CENTRAL ISLIP, N.Y. (CN) - A Vietnam War veteran can sue Nassau County after a rodent crawled out of the mattress in his jail cell and bit him on the penis while he slept, a federal judge ruled.
While Peter Solomon was being held as a pretrial detainee at Nassau's East Meadow facility in February 2007, he was bitten by either a mouse or rat, at which point he "pulled the rodent off his penis and threw it away from him," according to the ruling.
Solomon, who says he served in Vietnam and suffers from post-traumatic stress disorder, was treated for the bite and received rabies shots, then released from the correctional facility a month later.

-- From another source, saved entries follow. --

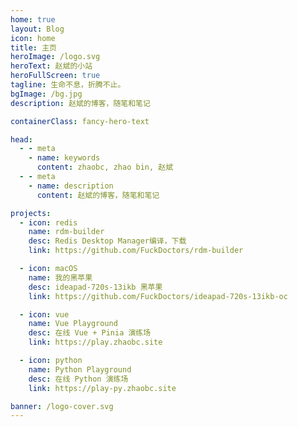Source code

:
 ```yaml
---
home: true
layout: Blog
icon: home
title: 主页
heroImage: /logo.svg
heroText: 赵斌的小站
heroFullScreen: true
tagline: 生命不息，折腾不止。
bgImage: /bg.jpg
description: 赵斌的博客，随笔和笔记

containerClass: fancy-hero-text

head:
  - - meta
    - name: keywords
      content: zhaobc, zhao bin, 赵斌
  - - meta
    - name: description
      content: 赵斌的博客，随笔和笔记

projects:
  - icon: redis
    name: rdm-builder
    desc: Redis Desktop Manager编译，下载
    link: https://github.com/FuckDoctors/rdm-builder

  - icon: macOS
    name: 我的黑苹果
    desc: ideapad-720s-13ikb 黑苹果
    link: https://github.com/FuckDoctors/ideapad-720s-13ikb-oc

  - icon: vue
    name: Vue Playground
    desc: 在线 Vue + Pinia 演练场
    link: https://play.zhaobc.site

  - icon: python
    name: Python Playground
    desc: 在线 Python 演练场
    link: https://play-py.zhaobc.site

banner: /logo-cover.svg
---
```

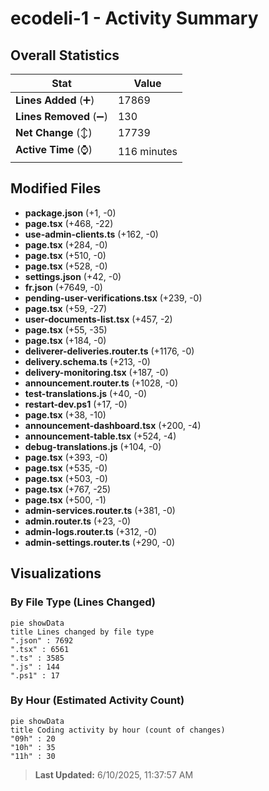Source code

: # ecodeli-1 - Activity Summary 

## Overall Statistics

| Stat                   | Value                                                             |
| ---------------------- | ----------------------------------------------------------------- |
| **Lines Added** (➕)   | 17869                                          |
| **Lines Removed** (➖) | 130                                        |
| **Net Change** (↕)    | 17739                |
| **Active Time** (⌚)   | 116 minutes |


## Modified Files
- **package.json** (+1, -0)
- **page.tsx** (+468, -22)
- **use-admin-clients.ts** (+162, -0)
- **page.tsx** (+284, -0)
- **page.tsx** (+510, -0)
- **page.tsx** (+528, -0)
- **settings.json** (+42, -0)
- **fr.json** (+7649, -0)
- **pending-user-verifications.tsx** (+239, -0)
- **page.tsx** (+59, -27)
- **user-documents-list.tsx** (+457, -2)
- **page.tsx** (+55, -35)
- **page.tsx** (+184, -0)
- **deliverer-deliveries.router.ts** (+1176, -0)
- **delivery.schema.ts** (+213, -0)
- **delivery-monitoring.tsx** (+187, -0)
- **announcement.router.ts** (+1028, -0)
- **test-translations.js** (+40, -0)
- **restart-dev.ps1** (+17, -0)
- **page.tsx** (+38, -10)
- **announcement-dashboard.tsx** (+200, -4)
- **announcement-table.tsx** (+524, -4)
- **debug-translations.js** (+104, -0)
- **page.tsx** (+393, -0)
- **page.tsx** (+535, -0)
- **page.tsx** (+503, -0)
- **page.tsx** (+767, -25)
- **page.tsx** (+500, -1)
- **admin-services.router.ts** (+381, -0)
- **admin.router.ts** (+23, -0)
- **admin-logs.router.ts** (+312, -0)
- **admin-settings.router.ts** (+290, -0)

## Visualizations

### By File Type (Lines Changed)

```mermaid
pie showData
title Lines changed by file type
".json" : 7692
".tsx" : 6561
".ts" : 3585
".js" : 144
".ps1" : 17
```

### By Hour (Estimated Activity Count)

```mermaid
pie showData
title Coding activity by hour (count of changes)
"09h" : 20
"10h" : 35
"11h" : 30
```


> **Last Updated:** 6/10/2025, 11:37:57 AM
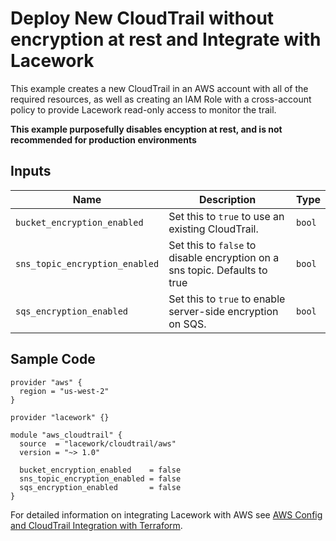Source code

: # Deploy New CloudTrail without encryption at rest and Integrate with Lacework

This example creates a new CloudTrail in an AWS account with all of the required resources, as well as creating an IAM Role with a cross-account policy to provide Lacework read-only access to monitor the trail.

**This example purposefully disables encyption at rest, and is not recommended for production environments**

## Inputs

| Name                           | Description                                                                | Type   |
| ------------------------------ | -------------------------------------------------------------------------- | ------ |
| `bucket_encryption_enabled`    | Set this to `true` to use an existing CloudTrail.                          | `bool` |
| `sns_topic_encryption_enabled` | Set this to `false` to disable encryption on a sns topic. Defaults to true | `bool` |
| `sqs_encryption_enabled`       | Set this to `true` to enable server-side encryption on SQS.                | `bool` |

## Sample Code

```hcl
provider "aws" {
  region = "us-west-2"
}

provider "lacework" {}

module "aws_cloudtrail" {
  source  = "lacework/cloudtrail/aws"
  version = "~> 1.0"

  bucket_encryption_enabled    = false
  sns_topic_encryption_enabled = false
  sqs_encryption_enabled       = false
}
```

For detailed information on integrating Lacework with AWS see [AWS Config and CloudTrail Integration with Terraform](https://docs.lacework.net/onboarding/aws-guided-configuration).

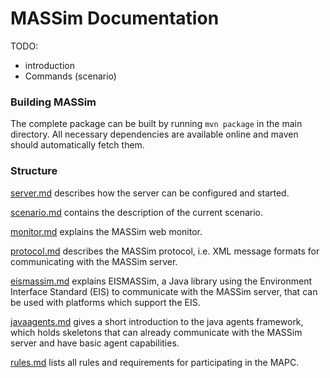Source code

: # MASSim Documentation

TODO:
* introduction
* Commands (scenario)

### Building MASSim
The complete package can be built by running ```mvn package``` in the main directory. All necessary dependencies are available online and maven should
automatically fetch them.

### Structure

[server.md](server.md) describes how the server can be configured and started.

[scenario.md](scenario.md) contains the description of the current scenario.

[monitor.md](monitor.md) explains the MASSim web monitor.

[protocol.md](protocol.md) describes the MASSim protocol, i.e. XML message formats for communicating with the MASSim server.

[eismassim.md](eismassim.md) explains EISMASSim, a Java library using the Environment Interface Standard (EIS) to communicate with the MASSim server, that can be used with platforms which support the EIS.

[javaagents.md](javaagents.md) gives a short introduction to the java agents framework, which holds skeletons that can already communicate with the MASSim server and have basic agent capabilities.

[rules.md](rules.md) lists all rules and requirements for participating in the MAPC.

In 2008, he sued Nassau, the correctional facility, Sheriff Edward Reilly and Undersheriff Michael Sposato for civil rights violations and negligence. Solomon's original complaint also included a now-dismissed race discrimination claim against the supervising psychiatrist, Dr. Bruce David, who allegedly refused to give Solomon sleeping medication and stated it was "because the 'brothers' just sell it to other prisoners."
On Jan. 7, U.S. District Judge Arthur Spatt also dismissed the charges against the correctional facility, Reilly and Sposato, but he said Solomon's claims against the county should be heard by a jury.

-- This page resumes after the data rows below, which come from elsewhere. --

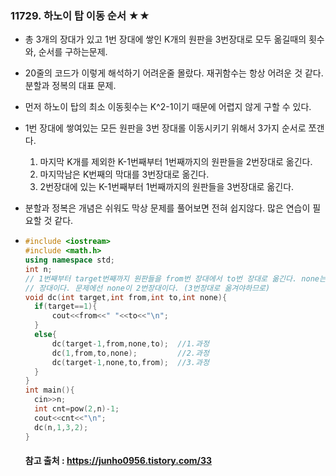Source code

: ### 11729. 하노이 탑 이동 순서 ★★

- 총 3개의 장대가 있고 1번 장대에 쌓인 K개의 원판을 3번장대로 모두 옮길때의 횟수와, 순서를 구하는문제.

- 20줄의 코드가 이렇게 해석하기 어려운줄 몰랐다. 재귀함수는 항상 어려운 것 같다. 분할과 정복의 대표 문제.

- 먼저 하노이 탑의 최소 이동횟수는 K^2-1이기 때문에 어렵지 않게 구할 수 있다.

- 1번 장대에 쌓여있는 모든 원판을 3번 장대롤 이동시키기 위해서 3가지 순서로 쪼갠다.

  1. 마지막 K개를 제외한 K-1번째부터 1번째까지의 원판들을 2번장대로 옮긴다.
  2. 마지막남은 K번째의 막대를 3번장대로 옮긴다.
  3. 2번장대에 있는 K-1번째부터 1번째까지의 원판들을 3번장대로 옮긴다.

- 분할과 정복은 개념은 쉬워도 막상 문제를 풀어보면 전혀 쉽지않다. 많은 연습이 필요할 것 같다.

- ```C++
  #include <iostream>
  #include <math.h>
  using namespace std;
  int n;
  // 1번째부터 target번째까지 원판들을 from번 장대에서 to번 장대로 옮긴다. none는 목표가 아닌
  // 장대이다. 문제에선 none이 2번장대이다. (3번장대로 옮겨야하므로)
  void dc(int target,int from,int to,int none){
  	if(target==1){
  		cout<<from<<" "<<to<<"\n";
  	}
  	else{
  		dc(target-1,from,none,to);  //1.과정
  		dc(1,from,to,none);			//2.과정
  		dc(target-1,none,to,from);	//3.과정
  	}
  }
  int main(){
  	cin>>n;
  	int cnt=pow(2,n)-1;
  	cout<<cnt<<"\n";
  	dc(n,1,3,2);
  }
  ```

  #### 참고 출처 :   https://junho0956.tistory.com/33 

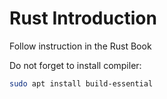 # Rust Introduction

Follow instruction in the Rust Book

Do not forget to install compiler:

```zsh
sudo apt install build-essential
```
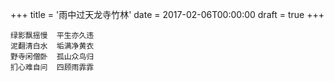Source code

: +++
title = '雨中过天龙寺竹林'
date = 2017-02-06T00:00:00
draft = true
+++

```text
绿影飘摇慢  平生亦久违
泥翻清白水  垢满净黄衣
野寺闲僧卧  孤山众鸟归
扪心难自问  四顾雨霏霏
```
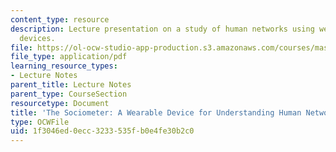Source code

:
 ```yaml
---
content_type: resource
description: Lecture presentation on a study of human networks using wearable sensor
  devices.
file: https://ol-ocw-studio-app-production.s3.amazonaws.com/courses/mas-966-digital-anthropology-spring-2003/1f3046ed0ecc3233535fb0e4fe30b2c0_choudhury.pdf
file_type: application/pdf
learning_resource_types:
- Lecture Notes
parent_title: Lecture Notes
parent_type: CourseSection
resourcetype: Document
title: 'The Sociometer: A Wearable Device for Understanding Human Networks'
type: OCWFile
uid: 1f3046ed-0ecc-3233-535f-b0e4fe30b2c0
---
```


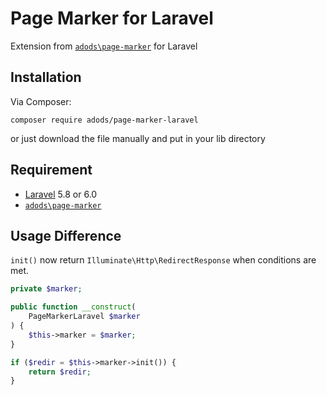 # Page Marker for Laravel

Extension from [`adods\page-marker`](https://github.com/adods/page-marker) for Laravel

## Installation

Via Composer:

```
composer require adods/page-marker-laravel
```

or just download the file manually and put in your lib directory

## Requirement

- [Laravel](https://laravel.com) 5.8 or 6.0
- [`adods\page-marker`](https://github.com/adods/page-marker)

## Usage Difference

`init()` now return `Illuminate\Http\RedirectResponse` when conditions are met.

```php
private $marker;

public function __construct(
    PageMarkerLaravel $marker
) {
    $this->marker = $marker;
}
```

```php
if ($redir = $this->marker->init()) {
    return $redir;
}
```
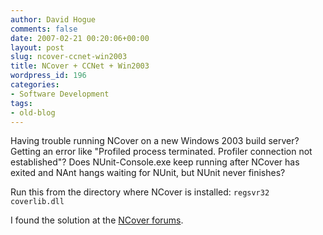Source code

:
 ```yaml
---
author: David Hogue
comments: false
date: 2007-02-21 00:20:06+00:00
layout: post
slug: ncover-ccnet-win2003
title: NCover + CCNet + Win2003
wordpress_id: 196
categories:
- Software Development
tags:
- old-blog
---
```


Having trouble running NCover on a new Windows 2003 build server? Getting an error like "Profiled process terminated. Profiler connection not established"?  Does NUnit-Console.exe keep running after NCover has exited and NAnt hangs waiting for NUnit, but NUnit never finishes?

Run this from the directory where NCover is installed: `regsvr32 coverlib.dll`

I found the solution at the [NCover forums](http://ncover.org/SITE/forums/thread/43.aspx#94).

Solomon presented enough evidence to survive summary judgment, Spatt wrote, citing "11 formal inmate grievances regarding the presence of rodents in the facility within the 23 months prior to the plaintiff's injury, including: a petition by 50 inmates complaining about the presence of rodents; an instance where an inmate found a rodent part in his meal; and a situation where an inmate was bitten by a mouse and subjected to painful swelling."
Solomon also submitted testimony from corrections officers stating, one of whom reported having received "at least one hundred informal complaints from inmates regarding the presence of rodents in the cells," according to the ruling.
The defendants argued that they have pest-control measures, but that they cannot put poison or glue boards in locations where prisoners have access since the prisoners may use the poison as a weapon or use glue boards to hide contraband in their cells.
But Spatt found that the jail's exterminator, Bug Free Exterminating and Tree Spraying, had suggested other rodent-control measures that never went into effect.
"Based on this testimony that prisoners allegedly hoard food in their cells and that mice can and have been known to enter cells through the gap, a reasonable jury could infer that by failing to prevent inmates from hoarding food in their cells, the defendant did not reasonably abate the risk of harm," the ruling states.
"If the defendant knowingly ignored recommendations by Bug Free; failed to follow its own policy in reporting rodent related grievances; and failed to adequately enforce the rules against keeping food and other items in cells that may attract rodents, a jury could find that the defendant acted negligently in failing to prevent the plaintiff's injury," Spatt continued.
Solomon is represented by Paul T. Layton of New York, N.Y.